In this issue of the Journal, a study by Beshish and colleagues describes an association between hyperoxemia during cardiopulmonary bypass and operative mortality among children with heart disease.(2) In the accompanying editorial, Dr. Peters highlights the natural temptation that we all have to infer causal relationships from patterns proximate to one another in time and space.(3) Indeed, several studies have examined the relationship between hyperoxemia and outcome among critically ill children and identified associations between supra-physiologic oxygen levels and mortality.(2, 4-12) It is a research question with a biologically plausible basis in that reactive oxygen species are recognized to wreak molecular havoc in cells and tissue. It is also a question readily investigated in data-rich intensive care unit registries and databases, in which multiple observations of FiO2, PaO2, SpO2 (fractional inspired oxygen, arterial partial pressure of oxygen, pulse oximetry oxyhemoglobin saturation, respectively) abound and can be analyzed in relation to outcome. But the fact remains that sicker patients are in general exposed to greater amounts of oxygen, either out of necessity or as part of resuscitation bundles. Hence, oxygen has been deemed a highly suspicious culprit, but just because oxygen is dressed in stripes does not make it a convict! So how does one derive meaningful information from observational studies while disentangling associations from confounding to form actionable insights?

One can start by considering the basic definition of confounding, which is “a blurring or mixing of effects.”(13, 14) A confounder has an association with both the disease, and/or predictor, and/or exposure, and the outcome of interest – but is not an effect of the exposure or a factor in the outcome or property of the underlying disease. For example, a large forest fire causes substantially more damage than a small bush fire and requires far more fire fighters to combat the blaze. Without knowledge of the causal mechanisms at play, one might identify that a greater number of fire fighters is associated with more catastrophe and could erroneously infer a causal relationship along the lines of more fire fighters results in more damage.
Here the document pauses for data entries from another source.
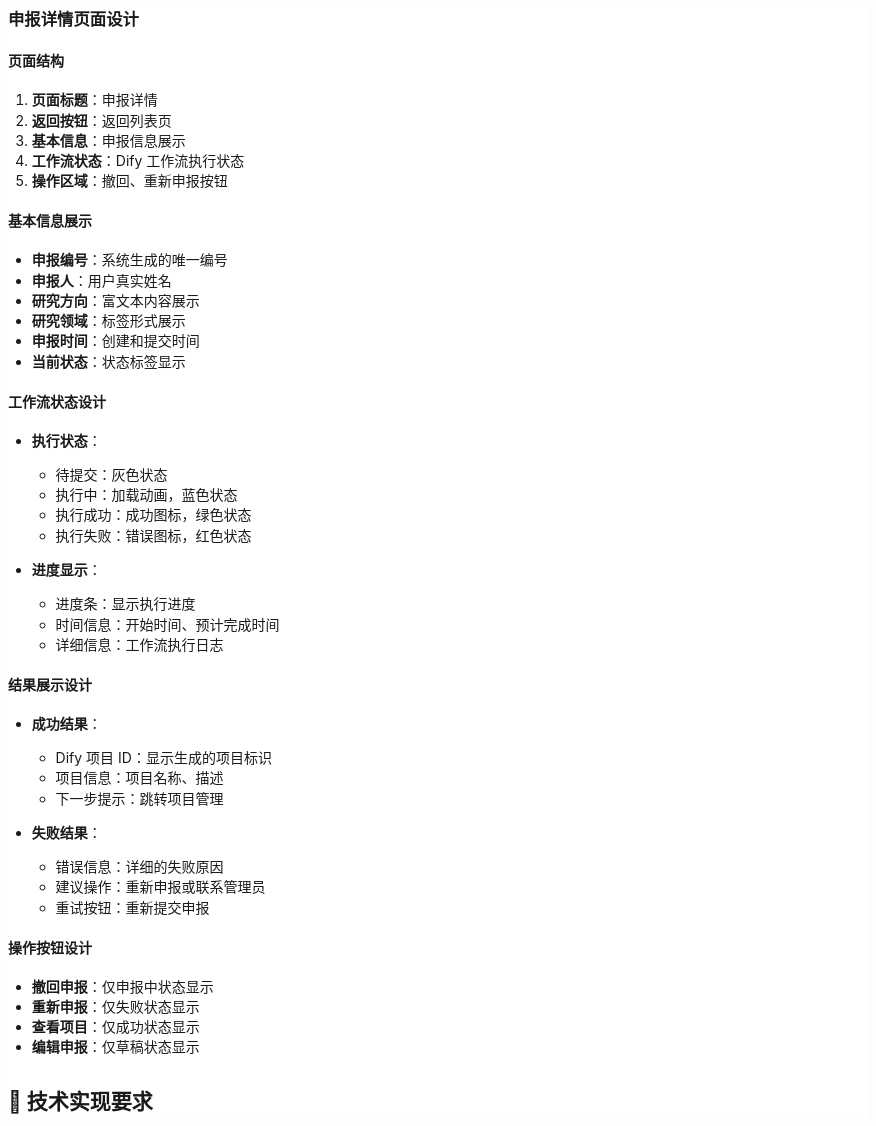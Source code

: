 ### 申报详情页面设计

#### 页面结构

1. **页面标题**：申报详情
2. **返回按钮**：返回列表页
3. **基本信息**：申报信息展示
4. **工作流状态**：Dify 工作流执行状态
5. **操作区域**：撤回、重新申报按钮

#### 基本信息展示

- **申报编号**：系统生成的唯一编号
- **申报人**：用户真实姓名
- **研究方向**：富文本内容展示
- **研究领域**：标签形式展示
- **申报时间**：创建和提交时间
- **当前状态**：状态标签显示

#### 工作流状态设计

- **执行状态**：

  - 待提交：灰色状态
  - 执行中：加载动画，蓝色状态
  - 执行成功：成功图标，绿色状态
  - 执行失败：错误图标，红色状态

- **进度显示**：
  - 进度条：显示执行进度
  - 时间信息：开始时间、预计完成时间
  - 详细信息：工作流执行日志

#### 结果展示设计

- **成功结果**：

  - Dify 项目 ID：显示生成的项目标识
  - 项目信息：项目名称、描述
  - 下一步提示：跳转项目管理

- **失败结果**：
  - 错误信息：详细的失败原因
  - 建议操作：重新申报或联系管理员
  - 重试按钮：重新提交申报

#### 操作按钮设计

- **撤回申报**：仅申报中状态显示
- **重新申报**：仅失败状态显示
- **查看项目**：仅成功状态显示
- **编辑申报**：仅草稿状态显示

## 🔧 技术实现要求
Since causal relationships are the relevant targets for treatments and interventions, we need strategies to control for confounding. Let us consider these using the example of pediatric hyperoxemia studies. As already mentioned, illness severity is an important confounder in many studies examining the relationship between hyperoxemia and outcome. A common technique to control for illness severity is multivariable modeling, often incorporating some version of a validated measure of disease severity, such as the pediatric risk of mortality score (PRISM), pediatric index of mortality (PIM) or pediatric logistic organ dysfunction score (PELOD).(2, 4, 6, 8-11) Each of these scoring systems has a track record that includes external validation and robust predictive performance. However, the development of each of these scores has had to account for the competing aims of being sufficiently comprehensive representations of illness severity while also being calculable using checklists and commonly available data. Further, the relatively low rate of mortality in pediatric critical care means that these models are trained on imbalanced datasets, with more to teach about life than death. Accordingly, these models only account for a subset, and certainly not all, of data representing illness severity. Modeling last rites as a variable, for example, may be associated with mortality after adjusting for severity with an established score, but does not indicate a causal relationship between last rites and death. Instead, identifying an association is only the first step, and further steps are necessary to tease out potential causality. Fortunately, readers can ask some relatively straightforward questions of their own before drawing conclusions from observational data.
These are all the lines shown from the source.